O caso de Lina Joy destaca a necessidade da Malásia estabelecer leis claras sobre a conversão religiosa. Tanto a corte civil como a da sharia estão relutantes em cuidar desses casos por causa da controvérsia envolvida.

Uma decisão similar no começo desse ano iniciou um debate acalorado em jornais e fóruns on-line. Os quatro malaios muçulmanos, que eram o centro do debate, fizeram seu pedido de mudança de religião em 1992, mas a corte recusou a permissão e sentenciou-os a vinte meses de aprisionamento.

Em agosto de 1998, os quatro renunciaram formalmente ao Islã perante uma comissão de juramento. A corte da sharia Kelantan então os acusou de desprezo por recusarem-se a freqüentar classes de reabilitação, as quais eram parte de sua sentença original em 1992, e sentenciou-os a três anos adicionais em um campo de reabilitação. Os apelos a Suprema Corte foram rejeitados em julho de 2004.

Cidadãos malaios também estão debatendo o caso de Lina Joy. O administrador do fórum United Subang Jaya Web, que usa o nome "Kwchang", perguntou recentemente aos membros do fórum: "Se eu não tivesse islã na minha identidade, eu poderia ser discriminado por ser um não-muçulmano?".

Um membro identificado apenas por Timo respondeu: "Isso leva a outra questão, uma que eu havia perguntado antes. Os malaios têm que ser islâmicos?".

Outro membro respondeu: "Essa é umas das coisas que me fazem ter vergonha de minha própria religião. Não há nada de anti-islâmico no ato de denunciar o islamismo. Na verdade, é mais anti-islâmico proibir as pessoas de fazê-lo".

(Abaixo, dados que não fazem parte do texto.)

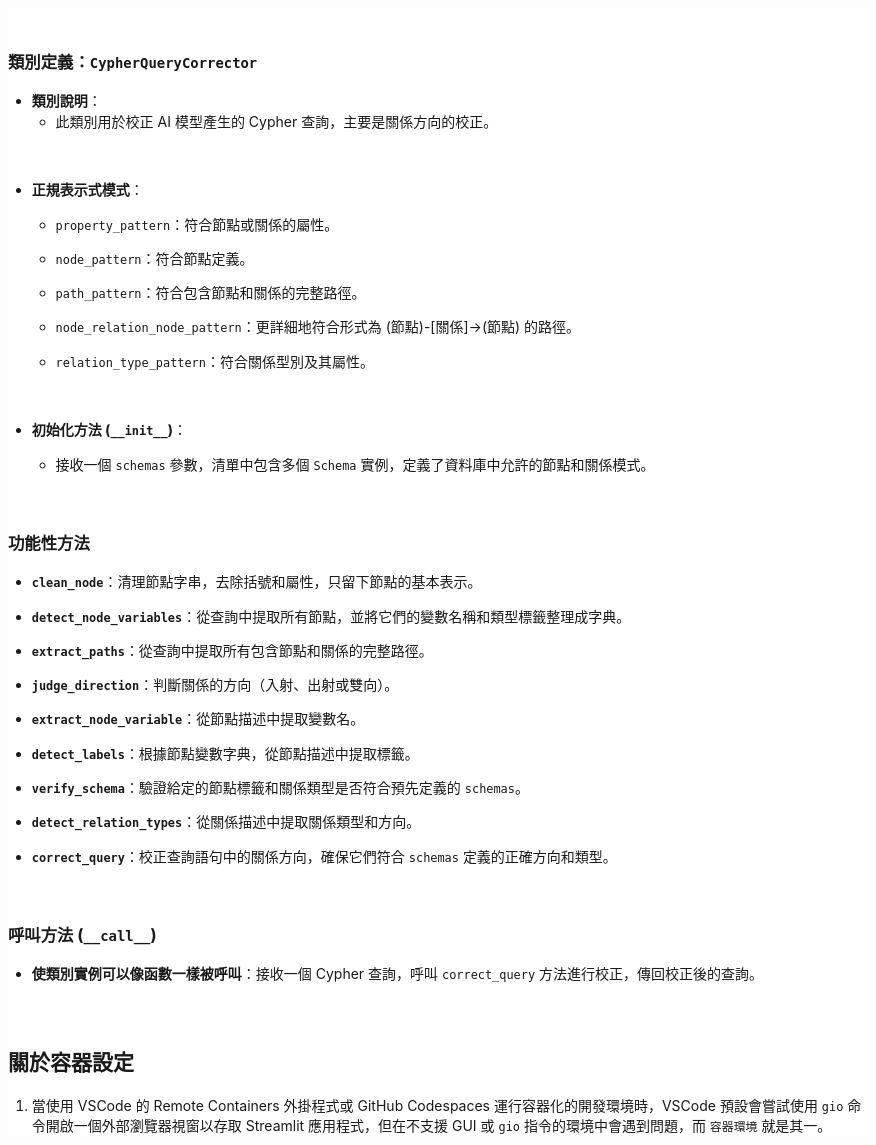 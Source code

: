 <br>

### 類別定義：`CypherQueryCorrector`

- **類別說明**：
   - 此類別用於校正 AI 模型產生的 Cypher 查詢，主要是關係方向的校正。

<br>

- **正規表示式模式**：

   - `property_pattern`：符合節點或關係的屬性。

   - `node_pattern`：符合節點定義。

   - `path_pattern`：符合包含節點和關係的完整路徑。

   - `node_relation_node_pattern`：更詳細地符合形式為 (節點)-[關係]->(節點) 的路徑。

   - `relation_type_pattern`：符合關係型別及其屬性。

<br>

- **初始化方法 (`__init__`)**：

   - 接收一個 `schemas` 參數，清單中包含多個 `Schema` 實例，定義了資料庫中允許的節點和關係模式。

<br>

### 功能性方法

- **`clean_node`**：清理節點字串，去除括號和屬性，只留下節點的基本表示。

- **`detect_node_variables`**：從查詢中提取所有節點，並將它們的變數名稱和類型標籤整理成字典。

- **`extract_paths`**：從查詢中提取所有包含節點和關係的完整路徑。

- **`judge_direction`**：判斷關係的方向（入射、出射或雙向）。

- **`extract_node_variable`**：從節點描述中提取變數名。

- **`detect_labels`**：根據節點變數字典，從節點描述中提取標籤。

- **`verify_schema`**：驗證給定的節點標籤和關係類型是否符合預先定義的 `schemas`。

- **`detect_relation_types`**：從關係描述中提取關係類型和方向。

- **`correct_query`**：校正查詢語句中的關係方向，確保它們符合 `schemas` 定義的正確方向和類型。

<br>

### 呼叫方法 (`__call__`)

- **使類別實例可以像函數一樣被呼叫**：接收一個 Cypher 查詢，呼叫 `correct_query` 方法進行校正，傳回校正後的查詢。

<br>


## 關於容器設定

1. 當使用 VSCode 的 Remote Containers 外掛程式或 GitHub Codespaces 運行容器化的開發環境時，VSCode 預設會嘗試使用 `gio` 命令開啟一個外部瀏覽器視窗以存取 Streamlit 應用程式，但在不支援 GUI 或 `gio` 指令的環境中會遇到問題，而 `容器環境` 就是其一。
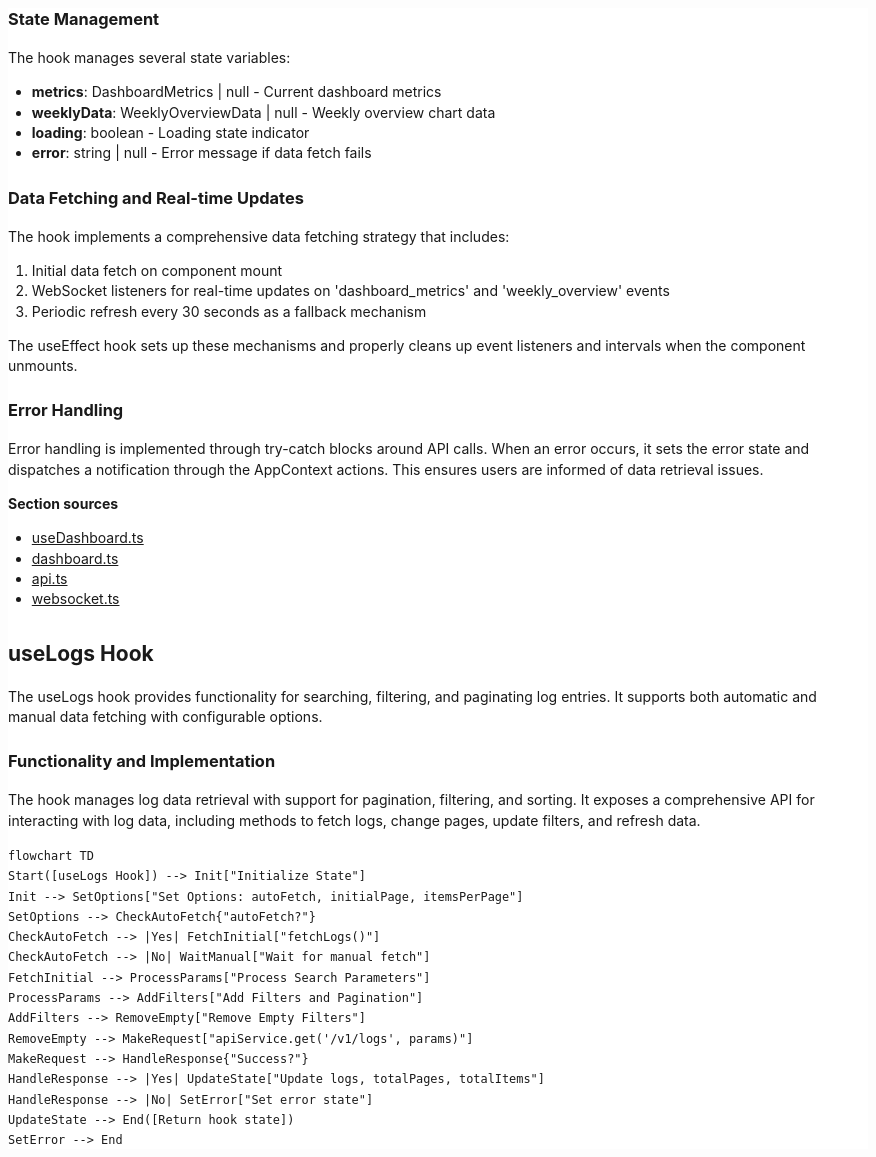 ### State Management

The hook manages several state variables:
- **metrics**: DashboardMetrics | null - Current dashboard metrics
- **weeklyData**: WeeklyOverviewData | null - Weekly overview chart data
- **loading**: boolean - Loading state indicator
- **error**: string | null - Error message if data fetch fails

### Data Fetching and Real-time Updates

The hook implements a comprehensive data fetching strategy that includes:
1. Initial data fetch on component mount
2. WebSocket listeners for real-time updates on 'dashboard_metrics' and 'weekly_overview' events
3. Periodic refresh every 30 seconds as a fallback mechanism

The useEffect hook sets up these mechanisms and properly cleans up event listeners and intervals when the component unmounts.

### Error Handling

Error handling is implemented through try-catch blocks around API calls. When an error occurs, it sets the error state and dispatches a notification through the AppContext actions. This ensures users are informed of data retrieval issues.

**Section sources**
- [useDashboard.ts](file://web/src/hooks/useDashboard.ts#L1-L80)
- [dashboard.ts](file://web/src/types/dashboard.ts#L1-L48)
- [api.ts](file://web/src/services/api.ts#L1-L119)
- [websocket.ts](file://web/src/services/websocket.ts#L1-L165)

## useLogs Hook

The useLogs hook provides functionality for searching, filtering, and paginating log entries. It supports both automatic and manual data fetching with configurable options.

### Functionality and Implementation

The hook manages log data retrieval with support for pagination, filtering, and sorting. It exposes a comprehensive API for interacting with log data, including methods to fetch logs, change pages, update filters, and refresh data.


```mermaid
flowchart TD
Start([useLogs Hook]) --> Init["Initialize State"]
Init --> SetOptions["Set Options: autoFetch, initialPage, itemsPerPage"]
SetOptions --> CheckAutoFetch{"autoFetch?"}
CheckAutoFetch --> |Yes| FetchInitial["fetchLogs()"]
CheckAutoFetch --> |No| WaitManual["Wait for manual fetch"]
FetchInitial --> ProcessParams["Process Search Parameters"]
ProcessParams --> AddFilters["Add Filters and Pagination"]
AddFilters --> RemoveEmpty["Remove Empty Filters"]
RemoveEmpty --> MakeRequest["apiService.get('/v1/logs', params)"]
MakeRequest --> HandleResponse{"Success?"}
HandleResponse --> |Yes| UpdateState["Update logs, totalPages, totalItems"]
HandleResponse --> |No| SetError["Set error state"]
UpdateState --> End([Return hook state])
SetError --> End
```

Nesse meio tempo, o Primeiro Ministro Abdullah Ahmad Badawi, dirigindo-se a um congresso da Organização Nacional dos Malaios Unidos (ONMU) em setembro, promoveu seu conceito de Islam Hadhari - uma forma progressiva de islamismo, designada a equipar muçulmanos malaios aos desafios da sociedade moderna.

Sob o Islam Hadhari, "o islã deve ser entregue de uma maneira judiciosa através de lembretes e avisos, através de diálogo e troca de pensamentos. A guerra e o uso da força não devem ser usados como um atalho ao sucesso".

Abdullah também afirmou que a ONMU, o partido governante, "opõe-se com firmeza ao uso do islamismo como um instrumento de manipular as crenças das pessoas".